A new hottest month: In a report released Monday, NOAA’s National Centers for Environmental Information calculated that the global average temperature in July was 2.18 degrees Fahrenheit above the 20th century average, just 0.05 degrees warmer than last July 2023, the warmest July to date in their dataset dating back to 1850.

The NOAA also said it was “fairly likely” that July was the warmest single month on Earth in its 175-year database, because July is typically the warmest month on Earth.
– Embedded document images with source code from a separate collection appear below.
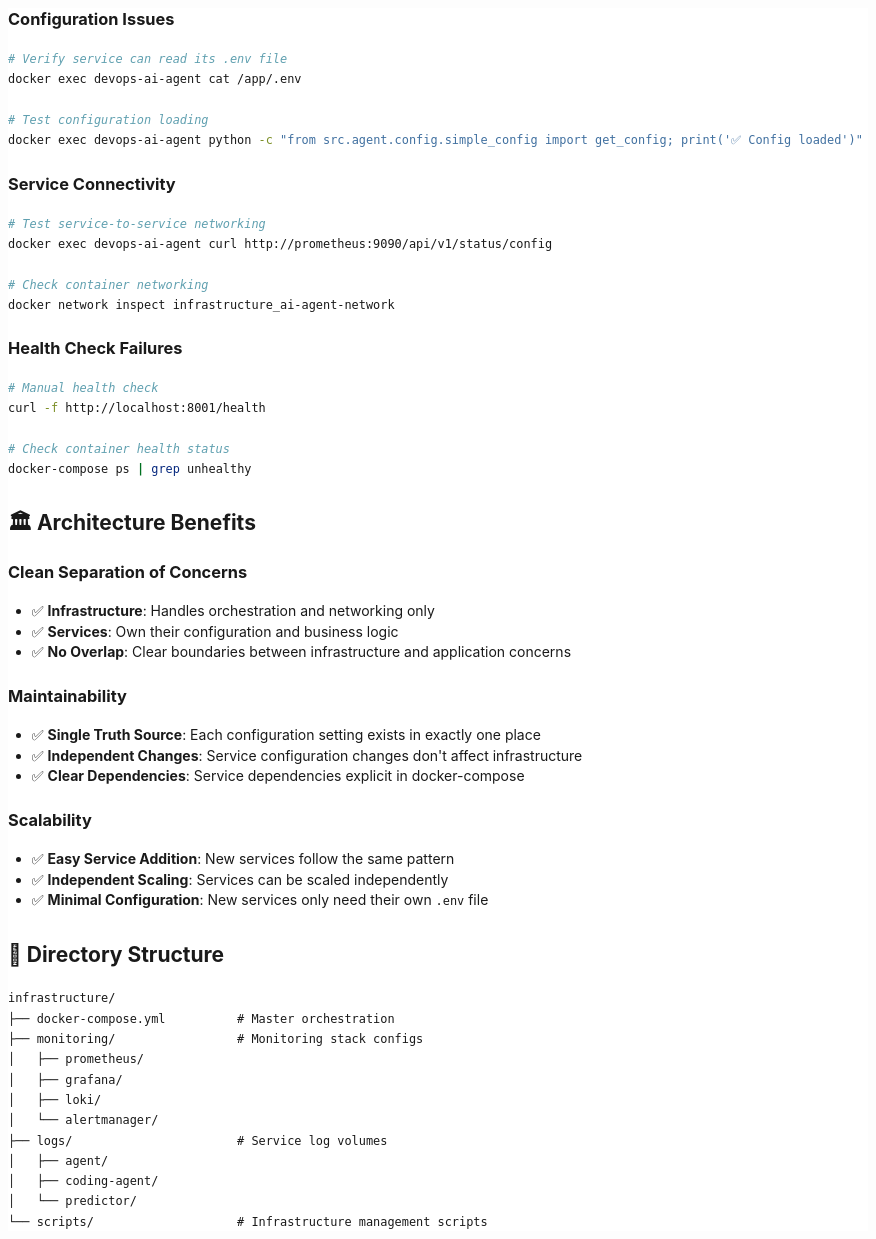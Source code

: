 ### **Configuration Issues**
```bash
# Verify service can read its .env file
docker exec devops-ai-agent cat /app/.env

# Test configuration loading
docker exec devops-ai-agent python -c "from src.agent.config.simple_config import get_config; print('✅ Config loaded')"
```

### **Service Connectivity**
```bash
# Test service-to-service networking
docker exec devops-ai-agent curl http://prometheus:9090/api/v1/status/config

# Check container networking
docker network inspect infrastructure_ai-agent-network
```

### **Health Check Failures**
```bash
# Manual health check
curl -f http://localhost:8001/health

# Check container health status
docker-compose ps | grep unhealthy
```

## 🏛️ **Architecture Benefits**

### **Clean Separation of Concerns**
- ✅ **Infrastructure**: Handles orchestration and networking only
- ✅ **Services**: Own their configuration and business logic
- ✅ **No Overlap**: Clear boundaries between infrastructure and application concerns

### **Maintainability**
- ✅ **Single Truth Source**: Each configuration setting exists in exactly one place
- ✅ **Independent Changes**: Service configuration changes don't affect infrastructure
- ✅ **Clear Dependencies**: Service dependencies explicit in docker-compose

### **Scalability**
- ✅ **Easy Service Addition**: New services follow the same pattern
- ✅ **Independent Scaling**: Services can be scaled independently
- ✅ **Minimal Configuration**: New services only need their own `.env` file

## 📁 **Directory Structure**
```
infrastructure/
├── docker-compose.yml          # Master orchestration
├── monitoring/                 # Monitoring stack configs
│   ├── prometheus/
│   ├── grafana/
│   ├── loki/
│   └── alertmanager/
├── logs/                       # Service log volumes
│   ├── agent/
│   ├── coding-agent/
│   └── predictor/
└── scripts/                    # Infrastructure management scripts
```
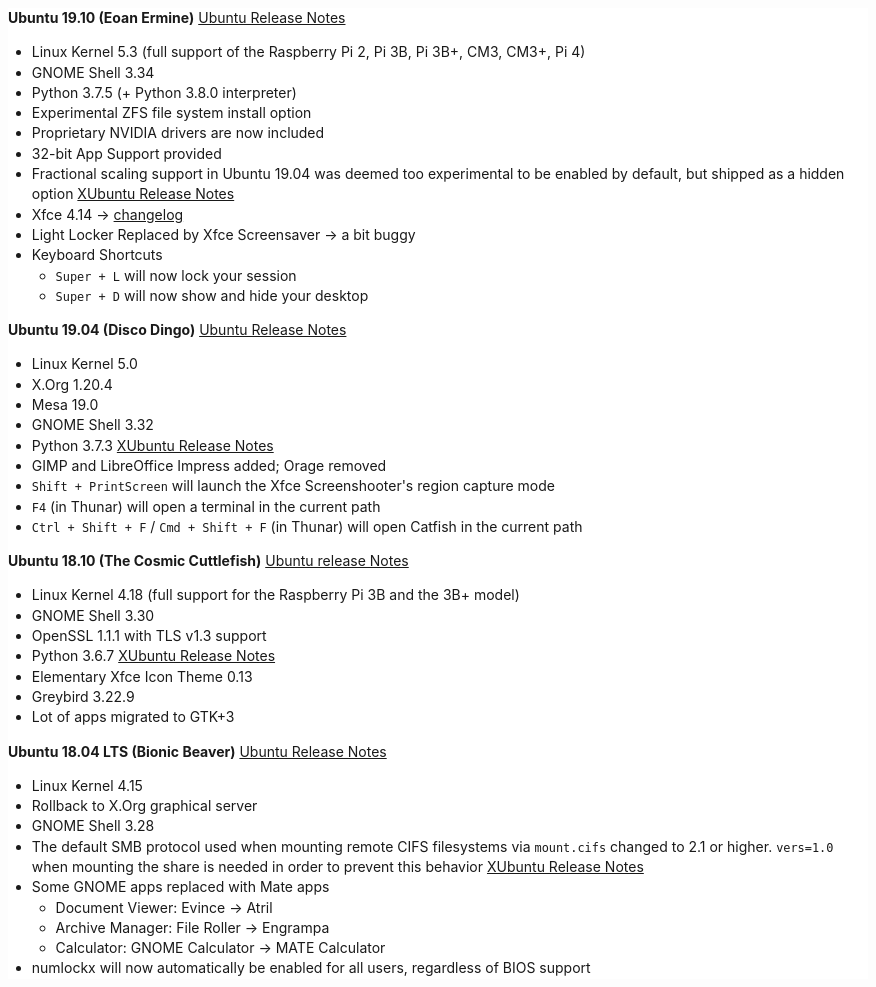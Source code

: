 **Ubuntu 19.10 (Eoan Ermine)**
 [Ubuntu Release Notes](https://wiki.ubuntu.com/EoanErmine/ReleaseNotes) 
* Linux Kernel 5.3 (full support of the Raspberry Pi 2, Pi 3B, Pi 3B+, CM3, CM3+, Pi 4)
* GNOME Shell 3.34
* Python 3.7.5 (+ Python 3.8.0 interpreter)
* Experimental ZFS file system install option
* Proprietary NVIDIA drivers are now included
* 32-bit App Support provided
* Fractional scaling support in Ubuntu 19.04 was deemed too experimental to be enabled by default, but shipped as a hidden option
 [XUbuntu Release Notes](https://wiki.xubuntu.org/releases/19.10/release-notes) 
* Xfce 4.14 → [changelog](https://xfce.org/download/changelogs/4.14) 
* Light Locker Replaced by Xfce Screensaver → a bit buggy
* Keyboard Shortcuts
	* `Super + L` will now lock your session
	* `Super + D` will now show and hide your desktop

**Ubuntu 19.04 (Disco Dingo)**
 [Ubuntu Release Notes](https://wiki.ubuntu.com/DiscoDingo/ReleaseNotes) 
* Linux Kernel 5.0 
* X.Org 1.20.4
* Mesa 19.0
* GNOME Shell 3.32
* Python 3.7.3
 [XUbuntu Release Notes](https://wiki.xubuntu.org/releases/19.04/release-notes) 
* GIMP and LibreOffice Impress added; Orage removed
* `Shift + PrintScreen` will launch the Xfce Screenshooter's region capture mode
* `F4` (in Thunar) will open a terminal in the current path
* `Ctrl + Shift + F` / `Cmd + Shift + F` (in Thunar) will open Catfish in the current path

**Ubuntu 18.10 (The Cosmic Cuttlefish)**
 [Ubuntu release Notes](https://wiki.ubuntu.com/CosmicCuttlefish/ReleaseNotes) 
* Linux Kernel 4.18 (full support for the Raspberry Pi 3B and the 3B+ model)
* GNOME Shell 3.30
* OpenSSL 1.1.1 with TLS v1.3 support
* Python 3.6.7
 [XUbuntu Release Notes](https://wiki.xubuntu.org/releases/18.10/release-notes) 
* Elementary Xfce Icon Theme 0.13
* Greybird 3.22.9
* Lot of apps migrated to GTK+3

**Ubuntu 18.04 LTS (Bionic Beaver)**
 [Ubuntu Release Notes](https://wiki.ubuntu.com/BionicBeaver/ReleaseNotes) 
* Linux Kernel 4.15
* Rollback to X.Org graphical server
* GNOME Shell 3.28
* The default SMB protocol used when mounting remote CIFS filesystems via `mount.cifs` changed to 2.1 or higher. `vers=1.0` when mounting the share is needed in order to prevent this behavior
 [XUbuntu Release Notes](https://wiki.xubuntu.org/releases/18.04/release-notes) 
* Some GNOME apps replaced with Mate apps
	* Document Viewer: Evince → Atril
	* Archive Manager: File Roller → Engrampa
	* Calculator: GNOME Calculator → MATE Calculator
* numlockx will now automatically be enabled for all users, regardless of BIOS support
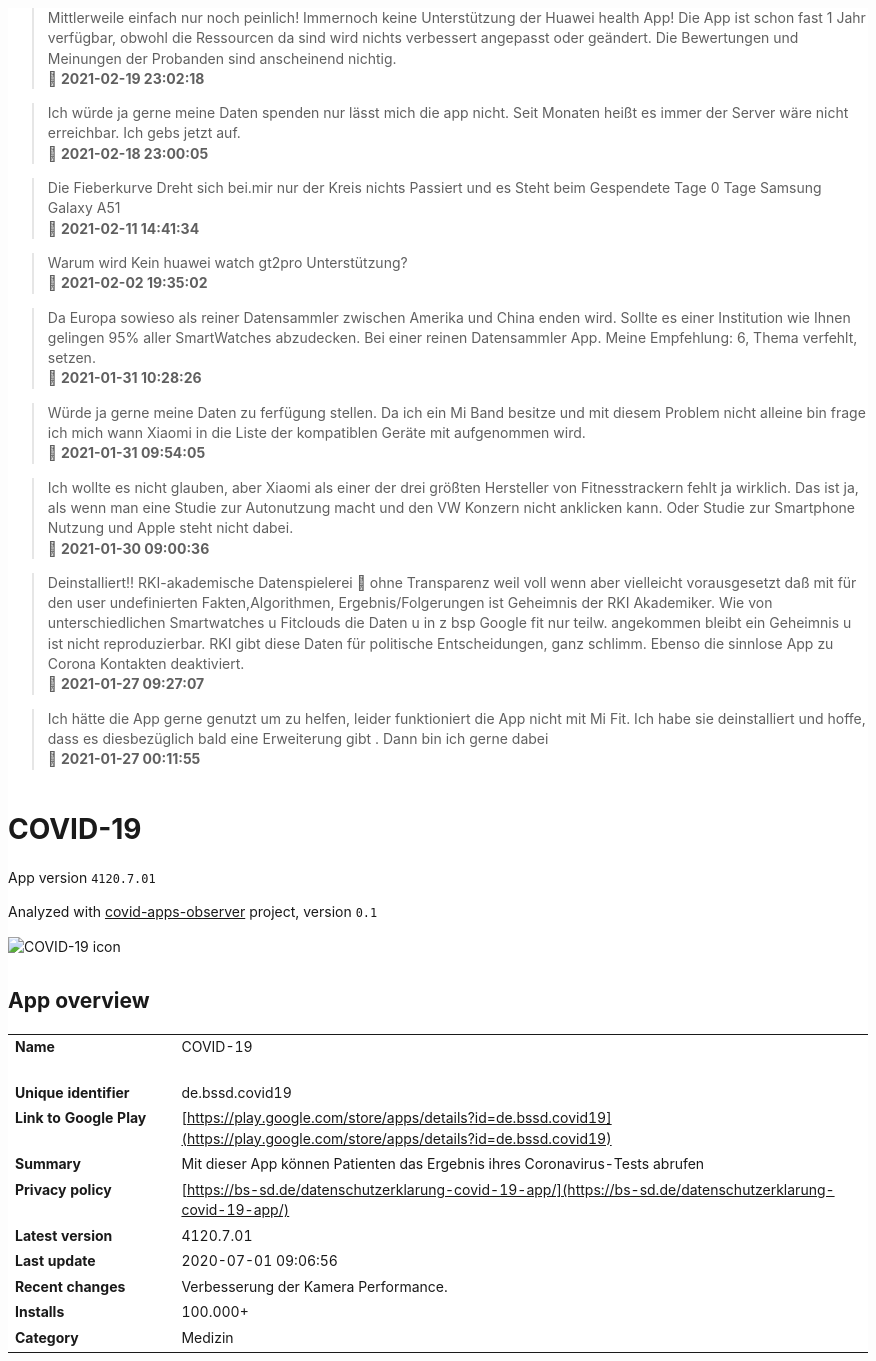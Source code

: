 > Mittlerweile einfach nur noch peinlich! Immernoch keine Unterstützung der Huawei health App! Die App ist schon fast 1 Jahr verfügbar, obwohl die Ressourcen da sind wird nichts verbessert angepasst oder geändert. Die Bewertungen und Meinungen der Probanden sind anscheinend nichtig.<br> :date: __2021-02-19 23:02:18__

> Ich würde ja gerne meine Daten spenden nur lässt mich die app nicht. Seit Monaten heißt es immer der Server wäre nicht erreichbar. Ich gebs jetzt auf.<br> :date: __2021-02-18 23:00:05__

> Die Fieberkurve Dreht sich bei.mir nur der Kreis nichts Passiert und es Steht beim Gespendete Tage 0 Tage Samsung Galaxy A51<br> :date: __2021-02-11 14:41:34__

> Warum wird Kein huawei watch gt2pro Unterstützung?<br> :date: __2021-02-02 19:35:02__

> Da Europa sowieso als reiner Datensammler zwischen Amerika und China enden wird. Sollte es einer Institution wie Ihnen gelingen 95% aller SmartWatches abzudecken. Bei einer reinen Datensammler App. Meine Empfehlung: 6, Thema verfehlt, setzen.<br> :date: __2021-01-31 10:28:26__

> Würde ja gerne meine Daten zu ferfügung stellen. Da ich ein Mi Band besitze und mit diesem Problem nicht alleine bin frage ich mich wann Xiaomi in die Liste der kompatiblen Geräte mit aufgenommen wird.<br> :date: __2021-01-31 09:54:05__

> Ich wollte es nicht glauben, aber Xiaomi als einer der drei größten Hersteller von Fitnesstrackern fehlt ja wirklich. Das ist ja, als wenn man eine Studie zur Autonutzung macht und den VW Konzern nicht anklicken kann. Oder Studie zur Smartphone Nutzung und Apple steht nicht dabei.<br> :date: __2021-01-30 09:00:36__

> Deinstalliert!! RKI-akademische Datenspielerei 🤔 ohne Transparenz weil voll wenn aber vielleicht vorausgesetzt daß mit für den user undefinierten Fakten,Algorithmen, Ergebnis/Folgerungen ist Geheimnis der RKI Akademiker. Wie von unterschiedlichen Smartwatches u Fitclouds die Daten u in z bsp Google fit nur teilw. angekommen bleibt ein Geheimnis u ist nicht reproduzierbar. RKI gibt diese Daten für politische Entscheidungen, ganz schlimm. Ebenso die sinnlose App zu Corona Kontakten deaktiviert.<br> :date: __2021-01-27 09:27:07__

> Ich hätte die App gerne genutzt um zu helfen, leider funktioniert die App nicht mit Mi Fit. Ich habe sie deinstalliert und hoffe, dass es diesbezüglich bald eine Erweiterung gibt . Dann bin ich gerne dabei<br> :date: __2021-01-27 00:11:55__



# COVID-19
App version ``4120.7.01``

Analyzed with [covid-apps-observer](http://github.com/covid-apps-observer) project, version ``0.1``

<img src="resources/de.bssd.covid19___4120.7.01/icon.png" alt="COVID-19 icon" width="80"/>

## App overview
| | |
|-------------------------|-------------------------| 
| **Name**&nbsp;&nbsp;&nbsp;&nbsp;&nbsp;&nbsp;&nbsp;&nbsp;&nbsp;&nbsp;&nbsp;&nbsp;&nbsp;&nbsp;&nbsp;&nbsp;&nbsp;&nbsp;&nbsp;&nbsp;&nbsp;&nbsp;&nbsp;&nbsp;&nbsp;&nbsp;&nbsp;&nbsp;&nbsp;&nbsp;&nbsp;&nbsp;&nbsp;&nbsp;&nbsp;&nbsp;&nbsp;&nbsp;&nbsp;&nbsp;  | COVID-19 |
| **Unique identifier** | de.bssd.covid19 |
| **Link to Google Play** | [https://play.google.com/store/apps/details?id=de.bssd.covid19](https://play.google.com/store/apps/details?id=de.bssd.covid19) |
| **Summary**  | Mit dieser App können Patienten das Ergebnis ihres Coronavirus-Tests abrufen |
| **Privacy policy** | [https://bs-sd.de/datenschutzerklarung-covid-19-app/](https://bs-sd.de/datenschutzerklarung-covid-19-app/) |
| **Latest version** | 4120.7.01 |
| **Last update** | 2020-07-01 09:06:56 |
| **Recent changes** | Verbesserung der Kamera Performance. |
| **Installs**  | 100.000+ |
| **Category** | Medizin |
That’s because the Northern Hemisphere has more land than the Southern Hemisphere, which warms faster, and July is in the middle of the Northern Hemisphere’s summer.

Deviations of the global average air temperature at the Earth’s surface in July from the 1850 average until 2024. The anomalies of 2023 and 2024 are highlighted.

(NOAA/NCEI)

Data from NASA’s Goddard Institute for Space Studies also showed that July 2024 was about 0.04 degrees Fahrenheit warmer than July 2023, but noted that “the difference is so small that the two are virtually neck and neck.”

Earlier this month, Europe’s Copernicus Climate Change Service (C3S) found in its analysis of data from 1979 that July 2024 will be about 0.07 degrees Fahrenheit cooler than July 2023.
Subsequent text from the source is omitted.